Supplied data section start

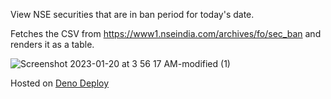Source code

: View NSE securities that are in ban period for today's date.

Fetches the CSV from https://www1.nseindia.com/archives/fo/sec_ban and renders it as a table.

![Screenshot 2023-01-20 at 3 56 17 AM-modified (1)](https://user-images.githubusercontent.com/53750093/213576327-f20fa517-f1de-4f0d-a585-3657b94ffc7f.png)

Hosted on [Deno Deploy](https://deno.com/deploy)
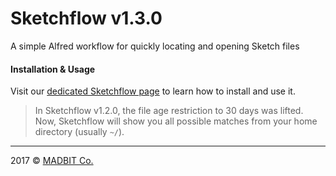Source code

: # Sketchflow v1.3.0
A simple Alfred workflow for quickly locating and opening Sketch files

#### Installation & Usage
Visit our [dedicated Sketchflow page](https://madbitco.github.io/sketchflow) to learn how to install and use it.

> In Sketchflow v1.2.0, the file age restriction to 30 days was lifted. Now, Sketchflow will show you all possible matches from your home directory (usually `~/`).

---

2017 &copy; [MADBIT Co.](https://madbit.co)
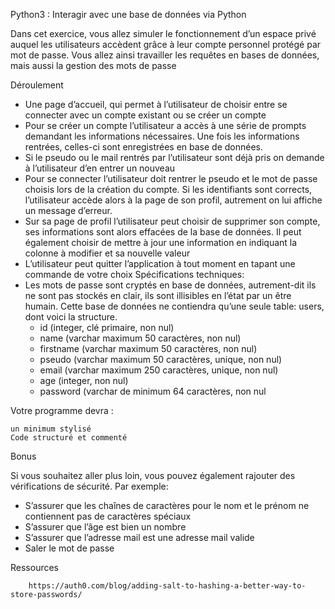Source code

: Python3 : Interagir avec une base de données via Python

Dans cet exercice, vous allez simuler le fonctionnement d’un espace privé auquel les utilisateurs 
accèdent grâce à leur compte personnel protégé par mot de passe. Vous allez ainsi travailler les 
requêtes en bases de données, mais aussi la gestion des mots de passe

Déroulement

- Une page d’accueil, qui permet à l’utilisateur de choisir entre se connecter avec un compte 
  existant ou se créer un compte
- Pour se créer un compte l’utilisateur a accès à une série de prompts demandant les informations 
nécessaires. Une fois les informations rentrées, celles-ci sont enregistrées en base de données.
- Si le pseudo ou le mail rentrés par l’utilisateur sont déjà pris on demande à l’utilisateur d’en entrer
  un nouveau
- Pour se connecter l’utilisateur doit rentrer le pseudo et le mot de passe choisis lors de la création 
  du compte. Si les identifiants sont corrects, l’utilisateur accède alors à la page de son profil, 
  autrement on lui affiche un message d’erreur.
- Sur sa page de profil l’utilisateur peut choisir de supprimer son compte, ses informations sont 
  alors effacées de la base de données. Il peut également choisir de mettre à jour une information en 
  indiquant la colonne à modifier et sa nouvelle valeur
- L’utilisateur peut quitter l’application à tout moment en tapant une commande de votre choix
  Spécifications techniques:
- Les mots de passe sont cryptés en base de données, autrement-dit ils ne sont pas stockés en clair, 
  ils sont illisibles en l’état par un être humain.
  Cette base de données ne contiendra qu’une seule table: users, dont voici la structure.
    - id (integer, clé primaire, non nul)
    - name (varchar maximum 50 caractères, non nul) 
    - firstname (varchar maximum 50 caractères, non nul) 
    - pseudo (varchar maximum 50 caractères, unique, non nul) 
    - email (varchar maximum 250 caractères, unique, non nul) 
    - age (integer, non nul)
    - password (varchar de minimum 64 caractères, non nul

Votre programme devra :

    un minimum stylisé
    Code structuré et commenté

Bonus

  Si vous souhaitez aller plus loin, vous pouvez également rajouter des vérifications de sécurité. Par 
  exemple:
  - S’assurer que les chaînes de caractères pour le nom et le prénom ne contiennent pas de caractères 
    spéciaux
  - S’assurer que l’âge est bien un nombre
  - S’assurer que l’adresse mail est une adresse mail valide
  - Saler le mot de passe

Ressources

        https://auth0.com/blog/adding-salt-to-hashing-a-better-way-to-store-passwords/
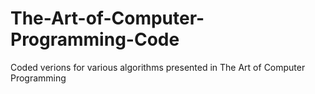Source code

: The-Art-of-Computer-Programming-Code
====================================

Coded verions for various algorithms presented in The Art of Computer Programming

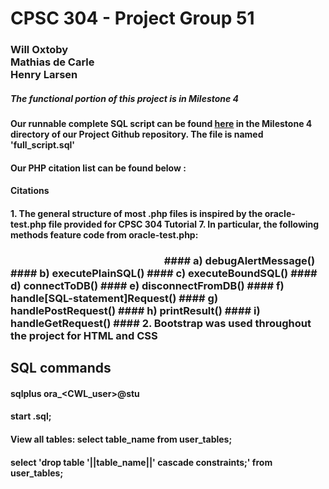 <h1>CPSC 304 - Project Group 51</h1>
<h3>Will Oxtoby </br>
Mathias de Carle </br>
Henry Larsen </br>
</h3>

##### The functional portion of this project is in Milestone 4

#### Our runnable complete SQL script can be found [here](https://github.students.cs.ubc.ca/CPSC304-2022W-T1/project_h3z2b_k4k3b_k7j3b/blob/main/Milestone%204/full_script.sql) in the Milestone 4 directory of our Project Github repository. The file is named 'full_script.sql'
  
#### Our PHP citation list can be found below :

#### Citations
#### 1. The general structure of most .php files is inspired by the oracle-test.php file provided for CPSC 304 Tutorial 7. In particular, the following methods feature code from oracle-test.php:
<h3 style="text-indent: 15em;">
####        a) debugAlertMessage()
####        b) executePlainSQL()
####        c) executeBoundSQL()
####        d) connectToDB()
####        e) disconnectFromDB()
####        f) handle[SQL-statement]Request()
####        g) handlePostRequest()
####        h) printResult()
####        i) handleGetRequest()
#### 2. Bootstrap was used throughout the project for HTML and CSS

## SQL commands
#### sqlplus ora_<CWL_user>@stu
#### start <filename>.sql;
#### View all tables: select table_name from user_tables;
#### select 'drop table '||table_name||' cascade constraints;' from user_tables;
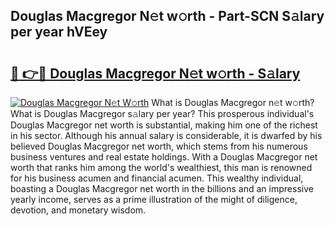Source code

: ## Douglas Macgregor N𝚎t w𝚘rth - Part-SCN S𝚊lary per year hVEey

# <h2><a href="http://gc50ljr.nevu.top/?p=Douglas+Macgregor">🔗 👉🔴 Douglas Macgregor N𝚎t w𝚘rth - S𝚊lary</a></h2>

[![Douglas Macgregor N𝚎t W𝚘rth](https://i.imgur.com/Oavwk0R.jpeg)](http://gc50ljr.nevu.top/?p=Douglas+Macgregor)
What is Douglas Macgregor n𝚎t w𝚘rth? What is Douglas Macgregor s𝚊lary per year?
This prosperous individual's Douglas Macgregor net worth is substantial, making him one of the richest in his sector. Although his annual salary is considerable, it is dwarfed by his believed Douglas Macgregor net worth, which stems from his numerous business ventures and real estate holdings. With a Douglas Macgregor net worth that ranks him among the world's wealthiest, this man is renowned for his business acumen and financial acumen. This wealthy individual, boasting a Douglas Macgregor net worth in the billions and an impressive yearly income, serves as a prime illustration of the might of diligence, devotion, and monetary wisdom.

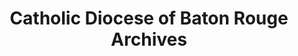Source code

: ---
layout: repo
title: "Catholic Diocese of Baton Rouge Archives"
id: 24791
permalink: repos/24791/
---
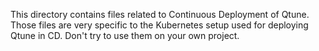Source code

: This directory contains files related to Continuous Deployment of Qtune.
Those files are very specific to the Kubernetes setup used for deploying Qtune
in CD. Don't try to use them on your own project.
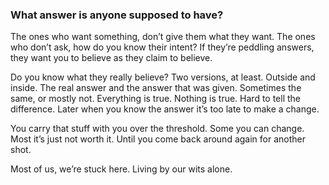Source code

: ### What answer is anyone supposed to have? 

The ones who want something, don’t give them what they want. The ones who don’t ask, how do you know their intent? If they’re peddling answers, they want you to believe as they claim to believe.

Do you know what they really believe? Two versions, at least. Outside and inside. The real answer and the answer that was given. Sometimes the same, or mostly not. Everything is true. Nothing is true. Hard to tell the difference. Later when you know the answer it’s too late to make a change. 

You carry that stuff with you over the threshold. Some you can change. Most it’s just not worth it. Until you come back around again for another shot. 

Most of us, we’re stuck here. Living by our wits alone. 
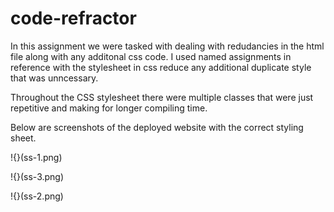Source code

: # code-refractor
In this assignment we were tasked with dealing with redudancies in the html file along with any additonal css code. I used named assignments in reference with the stylesheet in css reduce any additional duplicate style that was unncessary.

Throughout the CSS stylesheet there were multiple classes that were just repetitive and making for longer compiling time.

Below are screenshots of the deployed website with the correct styling sheet.

!{}(ss-1.png)

!{}(ss-3.png)

!{}(ss-2.png)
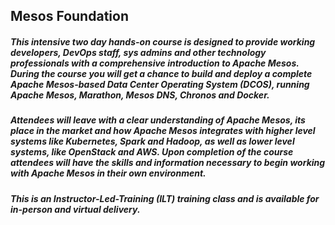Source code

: ## Mesos Foundation

##### This intensive two day hands-on course is designed to provide working developers, DevOps staff, sys admins and other technology professionals with a comprehensive introduction to Apache Mesos. During the course you will get a chance to build and deploy a complete Apache Mesos-based Data Center Operating System (DCOS), running Apache Mesos, Marathon, Mesos DNS, Chronos and Docker. 

##### Attendees will leave with a clear understanding of Apache Mesos, its place in the market and how Apache Mesos integrates with higher level systems like Kubernetes, Spark and Hadoop, as well as lower level systems, like OpenStack and AWS. Upon completion of the course attendees will have the skills and information necessary to begin working with Apache Mesos in their own environment.

##### This is an Instructor-Led-Training (ILT) training class and is available for in-person and virtual delivery.
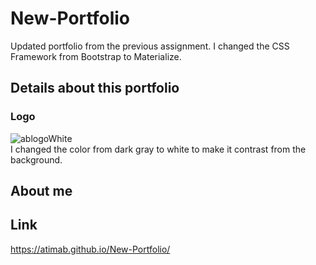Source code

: # New-Portfolio
Updated portfolio from the previous assignment. I changed the CSS Framework from Bootstrap to Materialize.

## Details about this portfolio

### Logo
![ablogoWhite](https://user-images.githubusercontent.com/64511825/87844260-ce3daa80-c878-11ea-8170-aa22347b0633.png)
<br>
I changed the color from dark gray to white to make it contrast from the background.

## About me





## Link 
https://atimab.github.io/New-Portfolio/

Supplied data section end

**Task brief:** One number should be returned: how many lines in the records contain the word "stylesheet".

**Answer space:** 2